「350話」
タイトル修正したつもりが……(´・ω・`)
「クロはすっごい強いんだよー……その顔は信じてないねー?」
「む……いや、しかしな?」
いかついお義父さんも娘には弱いのだろうか。遥さんがむーっと頬を膨らますと、お義父さんは少し慌てた様子をみせる。
ただやはりというか、娘に言われても俺が猫と一緒にダンジョンに潜っているということはにわかには信じられないようである。
「……まあ、猫ですもんね。

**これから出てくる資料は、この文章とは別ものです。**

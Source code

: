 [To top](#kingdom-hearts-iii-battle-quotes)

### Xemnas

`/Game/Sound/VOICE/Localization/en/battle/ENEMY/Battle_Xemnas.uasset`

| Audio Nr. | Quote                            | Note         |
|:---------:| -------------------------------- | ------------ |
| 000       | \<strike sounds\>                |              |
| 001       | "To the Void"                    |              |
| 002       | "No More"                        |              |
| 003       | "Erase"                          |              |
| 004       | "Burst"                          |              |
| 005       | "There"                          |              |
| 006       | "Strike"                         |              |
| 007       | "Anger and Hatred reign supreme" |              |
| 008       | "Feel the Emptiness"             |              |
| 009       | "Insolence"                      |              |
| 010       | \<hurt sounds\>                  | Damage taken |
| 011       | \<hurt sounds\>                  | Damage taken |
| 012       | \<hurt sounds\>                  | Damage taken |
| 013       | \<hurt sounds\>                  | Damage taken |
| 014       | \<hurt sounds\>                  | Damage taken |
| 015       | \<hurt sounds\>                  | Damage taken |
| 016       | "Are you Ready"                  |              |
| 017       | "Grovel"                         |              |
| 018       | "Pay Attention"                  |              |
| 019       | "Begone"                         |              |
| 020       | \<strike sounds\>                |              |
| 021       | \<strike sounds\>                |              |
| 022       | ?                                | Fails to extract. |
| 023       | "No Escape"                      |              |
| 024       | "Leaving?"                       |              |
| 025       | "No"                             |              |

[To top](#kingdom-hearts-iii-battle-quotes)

犬とかならまだし───イデッ!?」
太郎とかみたいにでかい犬ならお義父さんも納得していたかも知れない。
クロはぱっと見はただのかわいいお猫様だからねー……と、しょうがないよねと思っていたら、俺の足にぽんとクロの肉球がおかれ。にょきっと伸びた爪がズボンをぶすりと貫通してきた。
地味に痛いやつ!
「ん、ああ。動画があったね」
俺が一体何をしたというのだ……と涙目になりながらクロの言い分を聞くと、百聞は一見にしかず証拠みせりゃ一発やろ。ということだった。
「とりあえずこの間の生放送のアーカイブですが」
「むぅ……」
幸いなことに中村のチャンネルを開けばクロが戦闘している動画はいくつもある。
ただ動画は中村が編集したものなので、一切いじっていない生放送のアーカイブを見せることにした。
最初はしっぶい顔をしていたお義父さんであったが、動画をみていくにつれクロが強い……それも尋常じゃなく強いということは理解してくれた。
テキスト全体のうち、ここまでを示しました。